Wyoming Divorce Basics

Learn the basics of a divorce, or dissolution of marriage, in Wyoming.

Wyoming only recognizes two grounds for divorce: irreconcilable differences and incurable insanity. Irreconcilable differences provides the traditional no-fault ground for divorce, and the vast majority of Wyoming divorces will be processed on this basis. In order to cite incurable insanity as a ground for divorce, the insane spouse must be confined in a mental hospital for at least two years.

Grounds for Divorce

Wyoming only recognizes two grounds for divorce: irreconcilable differences and incurable insanity. Irreconcilable differences provides the traditional no-fault ground for divorce, and the vast majority of Wyoming divorces will be processed on this basis. In order to cite incurable insanity as a ground for divorce, the insane spouse must be confined in a mental hospital for at least two years.

Although Wyoming does not allow for same-sex marriages to be performed in the state, same-sex couples who were married elsewhere can obtain a divorce there.

Residency Requirement and Waiting Period

The spouse filing for divorce must have been a resident of the state for at least 60 days before the filing. However, if the couple was married in Wyoming, and the spouse filing for divorce has lived in the state from the date of marriage to the date of the divorce filing, then there is no specific residency requirement.

There is a waiting period of 20 days from the date of the filing before a court can issue a divorce decree.

(Find out more information about Filing for Divorce in Wyoming: Basic Steps).

Property Division  

Wyoming is an equitable distribution state, meaning that at divorce, marital property is divided between two spouses in a way the court considers equitable. The division doesn't have to be equal.

(To learn more, see Wyoming Divorce: Dividing Property).

Alimony          

At divorce, either spouse can ask the judge for an alimony award. Whether an award of alimony is made, and for how much and how long, would depend on both spouses’ resources and needs. The court may make a lump sum judgment in the form of real property or cash (in addition to the property settlement), or order monthly payments for a specific period of time.

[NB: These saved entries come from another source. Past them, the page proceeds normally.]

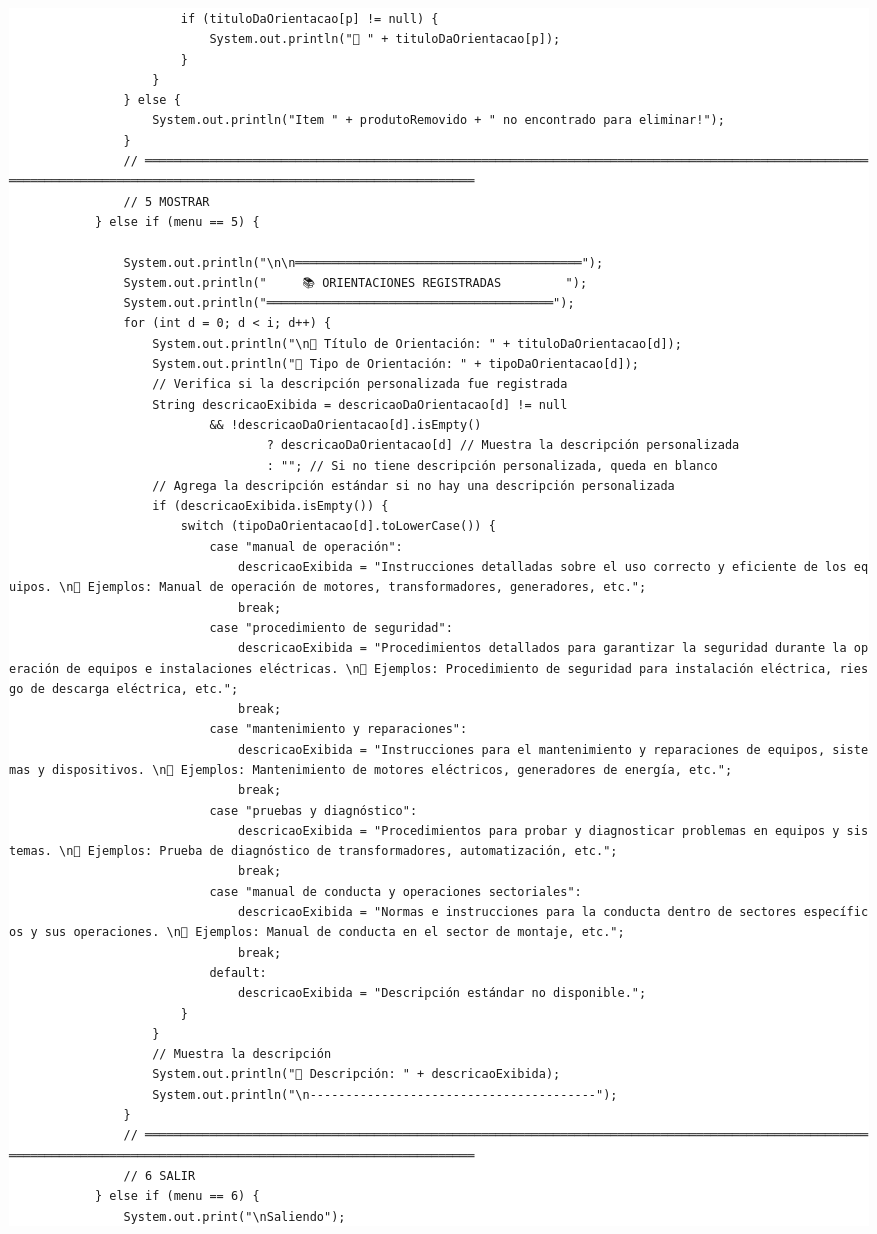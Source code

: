                             if (tituloDaOrientacao[p] != null) {
                                System.out.println("📂 " + tituloDaOrientacao[p]);
                            }
                        }
                    } else {
                        System.out.println("Item " + produtoRemovido + " no encontrado para eliminar!");
                    }
                    // ══════════════════════════════════════════════════════════════════════════════════════════════════════════════════════════════════════════════════════════════════════
                    // 5 MOSTRAR
                } else if (menu == 5) {

                    System.out.println("\n\n════════════════════════════════════════");
                    System.out.println("     📚 ORIENTACIONES REGISTRADAS         ");
                    System.out.println("════════════════════════════════════════");
                    for (int d = 0; d < i; d++) {
                        System.out.println("\n🔖 Título de Orientación: " + tituloDaOrientacao[d]);
                        System.out.println("📂 Tipo de Orientación: " + tipoDaOrientacao[d]);
                        // Verifica si la descripción personalizada fue registrada
                        String descricaoExibida = descricaoDaOrientacao[d] != null
                                && !descricaoDaOrientacao[d].isEmpty()
                                        ? descricaoDaOrientacao[d] // Muestra la descripción personalizada
                                        : ""; // Si no tiene descripción personalizada, queda en blanco
                        // Agrega la descripción estándar si no hay una descripción personalizada
                        if (descricaoExibida.isEmpty()) {
                            switch (tipoDaOrientacao[d].toLowerCase()) {
                                case "manual de operación":
                                    descricaoExibida = "Instrucciones detalladas sobre el uso correcto y eficiente de los equipos. \n📝 Ejemplos: Manual de operación de motores, transformadores, generadores, etc.";
                                    break;
                                case "procedimiento de seguridad":
                                    descricaoExibida = "Procedimientos detallados para garantizar la seguridad durante la operación de equipos e instalaciones eléctricas. \n📝 Ejemplos: Procedimiento de seguridad para instalación eléctrica, riesgo de descarga eléctrica, etc.";
                                    break;
                                case "mantenimiento y reparaciones":
                                    descricaoExibida = "Instrucciones para el mantenimiento y reparaciones de equipos, sistemas y dispositivos. \n📝 Ejemplos: Mantenimiento de motores eléctricos, generadores de energía, etc.";
                                    break;
                                case "pruebas y diagnóstico":
                                    descricaoExibida = "Procedimientos para probar y diagnosticar problemas en equipos y sistemas. \n📝 Ejemplos: Prueba de diagnóstico de transformadores, automatización, etc.";
                                    break;
                                case "manual de conducta y operaciones sectoriales":
                                    descricaoExibida = "Normas e instrucciones para la conducta dentro de sectores específicos y sus operaciones. \n📝 Ejemplos: Manual de conducta en el sector de montaje, etc.";
                                    break;
                                default:
                                    descricaoExibida = "Descripción estándar no disponible.";
                            }
                        }
                        // Muestra la descripción
                        System.out.println("📝 Descripción: " + descricaoExibida);
                        System.out.println("\n----------------------------------------");
                    }
                    // ══════════════════════════════════════════════════════════════════════════════════════════════════════════════════════════════════════════════════════════════════════
                    // 6 SALIR
                } else if (menu == 6) {
                    System.out.print("\nSaliendo");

(See Understanding and Calculating Alimony in Wyoming for more information).

Child Support

The court determines the amount of necessary child support by referring to the state child support guidelines. The calculation takes into consideration the parents’ combined net monthly income and the number of children needing support. The amount of child support that each parent pays is proportionate to their monthly net income. For example, if one parent’s monthly net income is $2,000 (and that parent is the custodial parent) and the other’s is $3,000, and there are two children in the support order, the total basic joint support obligation is $1,295. This support amount would not be divided equally between the parents, but proportionally. Thus, the custodial parent’s share would be $518 while the other parent’s share would be $777.

There are different calculations for different types of custody. To find out more about child support payment calculations, visit the website for Wyoming’s  Department of Family Services.

Child Custody

Wyoming courts consider child custody matters under the best interests of the child standard, which means that the goal of the custody order is to ensure that the child has adequate care and is able to maintain relationships with both parents. The court will also consider the parents’ ability to encourage the child to interact with the other parent, the parents’ ability to care for the child, and the parents’ competency.

If there is evidence of spousal or child abuse, then the court may take the proper precautions in the custody and visitation order to make sure that the child is safe, such as ordering supervised visitation or restricting visitation completely.  

A custody order can be modified at a later time if the parent who wants the modification can show that there is a material change in circumstances and that the modification would be in the best interests of the child. A custodial parent's desire to relocate with the child would be considered a material change in circumstances; the parent must seek approval from the court before moving. The parent must first give notice to the court and the other parent regarding the intention to move, and may be required to show the court that the move would be in the best interest of the child.

(For detailed information, see Child Custody in Wyoming: The Best Interests of the Child).